Further analysis was done by using random forest methods to predict pass/fail (classification), as well as PTV1 TLD ratio, PTV2 TLD ratio, and average gamma pass rate for PTV1 and PTV2 (regression), through the above parameters [10]. For all random forest analysis, missing data were imputed by using 100 trees for all random forest models, then upsampled to ensure a balanced data set between pass and fail. In addition, 4 hyperparameters (number of trees, number of variables split to randomly sample for each descending node, percentage of samples to train on, and minimum number of samples within the terminal nodes) were tuned to minimize out-of-bag error. These hyperparameters were tuned over the following hyperspace: number of trees (200-1000), number of variables split to randomly sample for each descending node (2-6), percentage of samples to train on (55%, 63.2%, 70%, 80%), and minimum number of samples within the terminal nodes (1-20). Since the random forest algorithm is self-validating through bootstrap aggregating, we split our data set into a training (70%) and a testing set (30%). The implementation of these random forest models was run 10 times to assess fluctuations within the data and results. Random forest was performed by using R (4.0.2) via the ranger and missRanger packages [17–19].
Results
The average pass rate of the entire IROC liver phantom cohort was 51.5%. Overall, the pass rate did not statistically significantly increase (R2 = 0.30, P = .20) during the complete timeframe of the data cohort; however, since 2019, the pass rate has been 74.2% (Figure 1). Furthermore, an increase in TLD:TPS ratio moved closer to unity for both PTV1 (R2 = 0.43, P = .11) and PTV2 TLD (R2 = 0.77, P = .01) by approximately 0.005 and 0.006 per year, respectively (increasing from 0.954 to 0.995 on average; Figure 1b). Gamma pass rates for both targets have increased over the cohort’s timeframe, with the exception of 2017-18, which saw a dip coinciding with the overall low pass rates observed. The overall trend is not statistically significant; however, an approximate 5% increase in both PTV1 and PTV2 gamma pass rates can be seen from 2015 to 2020 (Figure 1b).
(a) Pass rates (solid orange) and number of irradiations (dashed blue) for the proton liver phantom through the years with an overall average pass rate of 51.5%. (b) Average TLD ratios and gamma pass rate values for the proton liver phantom for both targets through the years (solid blue = PTV1 TLD ratio, solid orange = PTV2 TLD ratio, dashed red = PTV1 gamma pass rate, dashed green = PTV2 gamma pass rate). Passing rates have fluctuated through the data cohort’s timeframe but recently (2019-22) the average has increased to approximately 74%. The TLD ratios and gamma pass rates have shown increase during the cohort’s timeframe; however, only PTV2 TLD ratio was statically significant. Abbreviations: GPR, gamma pass rate; PTV1, primary target 1; PTV2, primary target 2; TLD, thermoluminescent dosimeter.

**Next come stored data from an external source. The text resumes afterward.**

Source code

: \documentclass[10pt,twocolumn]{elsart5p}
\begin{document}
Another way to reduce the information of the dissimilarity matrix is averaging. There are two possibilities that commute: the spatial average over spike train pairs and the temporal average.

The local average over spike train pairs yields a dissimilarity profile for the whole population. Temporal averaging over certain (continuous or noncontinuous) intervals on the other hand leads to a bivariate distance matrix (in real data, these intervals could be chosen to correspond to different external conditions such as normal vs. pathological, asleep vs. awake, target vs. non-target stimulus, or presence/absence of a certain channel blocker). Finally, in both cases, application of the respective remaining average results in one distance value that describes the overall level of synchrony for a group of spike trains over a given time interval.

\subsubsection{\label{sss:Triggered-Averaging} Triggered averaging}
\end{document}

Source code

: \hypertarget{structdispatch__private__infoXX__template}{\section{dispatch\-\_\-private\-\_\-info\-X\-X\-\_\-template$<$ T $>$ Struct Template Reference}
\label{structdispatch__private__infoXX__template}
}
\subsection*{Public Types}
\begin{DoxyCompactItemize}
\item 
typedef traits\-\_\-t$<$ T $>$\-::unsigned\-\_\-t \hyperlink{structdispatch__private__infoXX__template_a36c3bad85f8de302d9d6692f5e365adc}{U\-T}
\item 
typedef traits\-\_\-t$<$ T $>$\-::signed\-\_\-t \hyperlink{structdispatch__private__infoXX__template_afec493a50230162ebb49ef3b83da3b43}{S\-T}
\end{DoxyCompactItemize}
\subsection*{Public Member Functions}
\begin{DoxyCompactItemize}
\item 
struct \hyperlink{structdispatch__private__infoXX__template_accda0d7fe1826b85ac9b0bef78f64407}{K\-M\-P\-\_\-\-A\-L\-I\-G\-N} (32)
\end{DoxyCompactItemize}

(a) Pass rates (solid orange) and number of irradiations (dashed blue) for the proton liver phantom through the years with an overall average pass rate of 51.5%. (b) Average TLD ratios and gamma pass rate values for the proton liver phantom for both targets through the years (solid blue = PTV1 TLD ratio, solid orange = PTV2 TLD ratio, dashed red = PTV1 gamma pass rate, dashed green = PTV2 gamma pass rate). Passing rates have fluctuated through the data cohort’s timeframe but recently (2019-22) the average has increased to approximately 74%. The TLD ratios and gamma pass rates have shown increase during the cohort’s timeframe; however, only PTV2 TLD ratio was statically significant. Abbreviations: GPR, gamma pass rate; PTV1, primary target 1; PTV2, primary target 2; TLD, thermoluminescent dosimeter.
Figure 2a shows the pass rate and number of phantoms by number of times an institution irradiates the phantom. Institutions required as many as 7 attempts to successfully meet tolerance. The pass rate did not show any large increases as repeated attempts were made on the phantom. The phantom pass rate versus the size of the treatment field (as assessed by the superior-inferior extent of the TPS’s 90% isodose line) is shown in Figure 2b. Surprisingly, the larger the treatment field used to cover the target, the lower the phantom pass rate. Regression analysis showed this trend to be statistically significant for both PTV1 (R2 = 0.71, P = .008) and PTV2 TLD (R2 = 0.85, P = .003).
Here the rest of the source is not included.